Os folares de casa dos meus Pais eram diferentes entre si. Nos anos cinquenta, sessenta e setenta eram despachados pelos CTT e pelo combóio em grande velocidade (designação da época para as encomendas que tinham de chegar ao destino no dia seguinte) em embrulhos de papel vegetal, papel ferro dobrado e fio de norte a atar, selo de chumbo a prender os dois que se soltavam do nó direito final, para Santarém para casa da Tia Aida, para Lisboa para o Avô, Pai da Minha Mãe, para os Tios Vicente e Eduardo, para a Maria de Lourdes Farinha (madrinha duma das minhas irmãs), para o General Adriano Pires, para tantos outros. Cada um com peso diferente, consoante a previsão dos que os iriam provar em cada família, cada um com recheio diferente. Havia um, para uma casa em especial, que era feito só com bifinhos de vitela e febras de peru, outro sem levar toucinho, outro em que o toucinho era rei, assim por diante. Em Macedo ficavam os que seriam para abrir na Páscoa, em que o maior era comido de garfo e faca, seguido duma sobremesa de doce de abóbora com ovos e nozes, ementa simples e absolutamente superlativa. Ficavam também os que as minhas irmãs levariam depois consigo. Sendo todos tão diferentes, eram todos folares de Trás-os-Montes e o rasto do seu sabor ficou lendário: lendário mas real, porque já connosco, nos tempos recentes, os nossos amigos e família, em Lisboa, falam-nos do folar de Trás-os-Montes sem o menorizar com distinções de paróquia nem preferências geográficas entre portas. O importante é a massa? É o recheio? Digamos que o importante é o modo e o ser feito em Trás-os-Montes, a mistura atenta e familiar dos fermentos, da farinha, dos ovos, do azeite, da manteiga, do tempo.

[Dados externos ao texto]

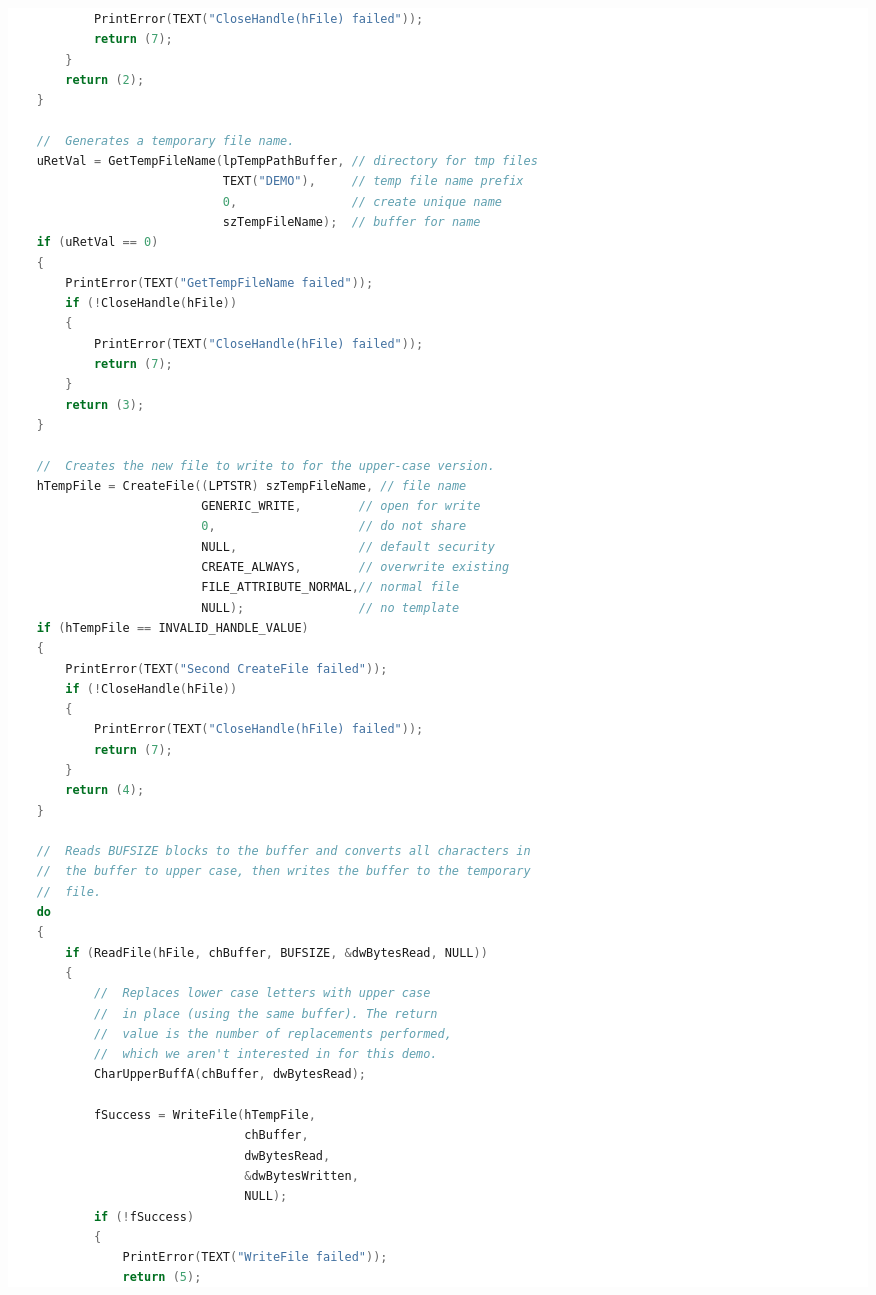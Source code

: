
 ```C++
            PrintError(TEXT("CloseHandle(hFile) failed"));
            return (7);
        }
        return (2);
    }

    //  Generates a temporary file name. 
    uRetVal = GetTempFileName(lpTempPathBuffer, // directory for tmp files
                              TEXT("DEMO"),     // temp file name prefix 
                              0,                // create unique name 
                              szTempFileName);  // buffer for name 
    if (uRetVal == 0)
    {
        PrintError(TEXT("GetTempFileName failed"));
        if (!CloseHandle(hFile))
        {
            PrintError(TEXT("CloseHandle(hFile) failed"));
            return (7);
        }
        return (3);
    }

    //  Creates the new file to write to for the upper-case version.
    hTempFile = CreateFile((LPTSTR) szTempFileName, // file name 
                           GENERIC_WRITE,        // open for write 
                           0,                    // do not share 
                           NULL,                 // default security 
                           CREATE_ALWAYS,        // overwrite existing
                           FILE_ATTRIBUTE_NORMAL,// normal file 
                           NULL);                // no template 
    if (hTempFile == INVALID_HANDLE_VALUE) 
    { 
        PrintError(TEXT("Second CreateFile failed"));
        if (!CloseHandle(hFile))
        {
            PrintError(TEXT("CloseHandle(hFile) failed"));
            return (7);
        }
        return (4);
    } 

    //  Reads BUFSIZE blocks to the buffer and converts all characters in 
    //  the buffer to upper case, then writes the buffer to the temporary 
    //  file. 
    do 
    {
        if (ReadFile(hFile, chBuffer, BUFSIZE, &dwBytesRead, NULL)) 
        {
            //  Replaces lower case letters with upper case
            //  in place (using the same buffer). The return
            //  value is the number of replacements performed,
            //  which we aren't interested in for this demo.
            CharUpperBuffA(chBuffer, dwBytesRead); 

            fSuccess = WriteFile(hTempFile, 
                                 chBuffer, 
                                 dwBytesRead,
                                 &dwBytesWritten, 
                                 NULL); 
            if (!fSuccess) 
            {
                PrintError(TEXT("WriteFile failed"));
                return (5);
```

Que leva tempo, importante de ser medido, para as voltas e esmagares de mãos, e o bater da massa, a levedura, o aguardar com paciência serem metidos no forno, o não ter pressa de os tirar de lá, mas não os tirar tarde demais. O tempo era, dantes, medido em orações, Pai-Nossos e Avé-Marias. Hoje, com um relógio ou com o cronómetro do telemóvel. Mas há um compasso que não pode faltar: o do sentido para que são feitos, o valor familiar e transcendente da Páscoa. Compreendidíssimo pelas gerações mais novas já que a manobrar a pá do forno não são só velhinhas de lenço preto, testemunhas duma tradição, são raparigas novas com auriculares a ouvir música por bluetooth e que depois vendem os pães em carrinhas brancas por aldeias e lojas. Obra-prima da culinária, muito mais do que um alimento feito de ovos, azeite, farinha, carnes, tempo, intenção e destinos. Folar de Trás-os-Montes.